In the 1990s and in the early part of the first decade of the 21st century, Stage I training was being conducted on the HPT-32 single piston engine trainer aircraft designed, developed and manufactured by the Indian aerospace major Hindustan Aeronautics Limited (HAL). On successful completion of Stage I, trainee pilots of the Fighter stream then moved on to Stage II and were trained on the HAL-built HJT-16 Kiran Mk I single engine basic jet trainer. Stage III for trainee pilots of the Fighter stream was conducted on the HJT-16 Kiran Mk II. However, with the induction of the BAE Systems Hawk 132 Advanced Jet Trainer commencing November 2007, the HJT-16 Kiran Mk II fleet was progressively replaced by the new platform.

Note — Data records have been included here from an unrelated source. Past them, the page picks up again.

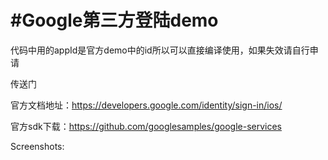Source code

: #Google第三方登陆demo
==============
代码中用的appId是官方demo中的id所以可以直接编译使用，如果失效请自行申请 

传送门

官方文档地址：https://developers.google.com/identity/sign-in/ios/

官方sdk下载：https://github.com/googlesamples/google-services

Screenshots:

The fairly well crafted flying training pattern in the IAF encountered serious turbulence on account the rather sudden and premature grounding of the HPT-32 fleet in July 2009. The IAF was constrained to take this somewhat difficult decision on account of safety concerns in the wake of frequent episodes of engine failure in flight that apart from aircraft, resulted in loss of precious lives as well. Quite suddenly the IAF had a serious crisis on its hands as it was left with no aircraft for Stage I training. The HPT-32 aircraft reportedly had an inherent design flaw that proved to be insurmountable.
Circumstances therefore compelled the IAF to resort to carrying out Stage I training on the HJT-16 Kiran jet trainer that was already being used for Stage II. This arrangement was neither desirable nor sustainable in view of the depleting numbers of the ageing fleet.

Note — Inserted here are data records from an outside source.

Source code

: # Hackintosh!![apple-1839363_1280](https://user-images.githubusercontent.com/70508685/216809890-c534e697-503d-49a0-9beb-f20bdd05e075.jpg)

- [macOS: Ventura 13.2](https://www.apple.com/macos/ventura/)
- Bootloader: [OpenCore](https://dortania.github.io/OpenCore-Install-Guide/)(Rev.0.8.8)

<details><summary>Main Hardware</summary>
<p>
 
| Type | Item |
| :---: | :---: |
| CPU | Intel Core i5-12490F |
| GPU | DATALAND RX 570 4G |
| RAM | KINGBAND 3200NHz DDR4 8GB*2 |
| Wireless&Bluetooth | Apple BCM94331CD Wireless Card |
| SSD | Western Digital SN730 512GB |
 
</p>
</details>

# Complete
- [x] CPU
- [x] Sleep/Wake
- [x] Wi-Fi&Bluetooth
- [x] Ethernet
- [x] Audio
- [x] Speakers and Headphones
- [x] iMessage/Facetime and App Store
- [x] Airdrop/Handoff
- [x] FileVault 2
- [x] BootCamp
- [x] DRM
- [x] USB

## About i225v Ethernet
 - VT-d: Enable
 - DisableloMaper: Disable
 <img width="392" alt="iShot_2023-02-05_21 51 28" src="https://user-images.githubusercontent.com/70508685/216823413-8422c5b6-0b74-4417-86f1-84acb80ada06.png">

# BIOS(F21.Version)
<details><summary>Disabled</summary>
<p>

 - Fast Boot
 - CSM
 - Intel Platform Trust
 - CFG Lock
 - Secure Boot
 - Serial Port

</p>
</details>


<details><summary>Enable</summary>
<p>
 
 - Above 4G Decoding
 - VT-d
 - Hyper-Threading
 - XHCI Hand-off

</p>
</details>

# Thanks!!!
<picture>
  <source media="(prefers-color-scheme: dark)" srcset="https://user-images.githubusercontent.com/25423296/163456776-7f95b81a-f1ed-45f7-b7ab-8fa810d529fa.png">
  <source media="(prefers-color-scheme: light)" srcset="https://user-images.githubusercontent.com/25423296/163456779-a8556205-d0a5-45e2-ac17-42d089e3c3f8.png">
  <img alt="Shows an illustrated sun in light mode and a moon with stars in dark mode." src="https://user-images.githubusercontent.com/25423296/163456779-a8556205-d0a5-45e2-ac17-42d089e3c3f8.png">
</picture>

As HAL was not in a position to provide a replacement for the HPT-32 in a respectable time frame, the IAF had no option but to explore foreign sources for a suitable platform and soon enough to resume Stage I training on a propeller driven aircraft. A global tender for a basic trainer aircraft floated on December 16, 2009, saw a number of contenders entering the fray namely Pilatus PC-7 Mk II from Pilatus Aircraft of Switzerland, KT-1 from Korean Aerospace, the Texan T-6C from the then Hawker Beechcraft, the EMB-314 Super Tucano from Embraer, Alenia Aermacchi M-311 jet trainer from Finmeccanica, PZL-130 Orlik TC II from EADS and the G-120 TP from Grob Aircraft of Germany.
In May 2012, the IAF declared the Pilatus PC-7 Mk II as the preferred platform. A contract was signed with Pilatus Aircraft of Switzerland for the supply of 75 aircraft in flyaway condition along with integrated ground based training system and a logistics support package. There was also the option for another 38 aircraft within three years of signing the contract.

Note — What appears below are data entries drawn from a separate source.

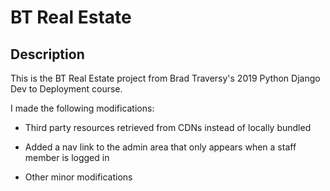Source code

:# BT Real Estate

## Description

This is the BT Real Estate project from Brad Traversy's 2019 Python Django Dev to Deployment course.

I made the following modifications:

- Third party resources retrieved from CDNs instead of locally bundled

- Added a nav link to the admin area that only appears when a staff member is logged in

- Other minor modifications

THE ORIGINAL EQUIPMENT MANUFACTURER PILATUS AIRCRAFT OF SWITZERLAND HAS ALSO BEEN PROACTIVE IN PROVIDING EXCELLENT PRODUCT SUPPORT TO THE IAF
Induction of the Pilatus PC-7 Mk II commenced in February 2013 and deliveries of the first lot 75 aircraft on order was completed in November 2015. Meticulous adherence to the committed timeframe for delivery of 75 Pilatus PC-7 Mk II aircraft was in conformity with the the impeccable credentials of the original equipment manufacturer (OEM) Pilatus Aircraft of Switzerland.
Performance Par Excellence
Based at the Air Force Academy near Hyderabad, the premier flying training establishment of the IAF, the Pilatus fleet has recorded commendable performance and has had an accident-free record. The experience of the IAF indicates that the fleet demands low maintenance, offers high reliability and exceptional serviceability rates, all resulting in high flight line availability. The OEM Pilatus Aircraft of Switzerland has also been proactive in providing excellent product support. The credible performance of the fleet so far has inspired the IAF to embark on enhancement of intake of trainee pilots by 150 per cent as well as to increase the number hours in the basic flying training syllabus by 220 per cent. Solo flying by trainee pilots is also being increased from one to 14 sorties. This not only reflects a qualitative change in basic flying training in the IAF; but also the high level of confidence that the Pilatus PC-7 Mk II fleet has generated in the IAF. As per Air Chief Marshal Arup Raha who flew a sortie on the aircraft during his visit to the Academy, the induction of Pilatus PC-7 Mk II as a basic flying trainer has met the long aspired need of the IAF. The IAF has placed orders for another 38 of these aircraft under followon contract that will take the fleet strength with the IAF to 113 against a total requirement of 181 machines.
Change in Training Pattern
Timely induction of the Pilatus PC-7 Mk II has helped prevent another crisis that was brewing in the trainer fleet of the IAF and had the potential to seriously undermine Stage II training of fighter pilots. The HJT-16 Kiran fleet that was inducted beginning in the early 1970s, has already been overtaken by obsolescence and ought to have been retired from service. Unfortunately, the project undertaken by HAL to develop the HJT-36 Sitara as its replacement, appears to have encountered major design issues that would need redesign of the airframe. The time frame for the availability of the HJT-16 Sitara therefore continues to remain uncertain. With the retirement of the HJT-16 Kiran fleet looming large over the horizon, and no replacement readily available from the Indian aerospace industry, the IAF was contemplating procurement of an Intermediate Jet Trainer from foreign sources which given the complexities of the Defence Procurement Procedure, would have taken several years. Fortunately, the IAF found a far more expedient option and an immediate solution in the Pilatus PC-7 Mk II. Though procured for Stage I flying training, the performance envelope of the aircraft is large enough to undertake Stage II training for pilots of the Fighter stream. Training of fighter pilots in both Stage I and II is now being conducted on the Pilatus PC-7 Mk II.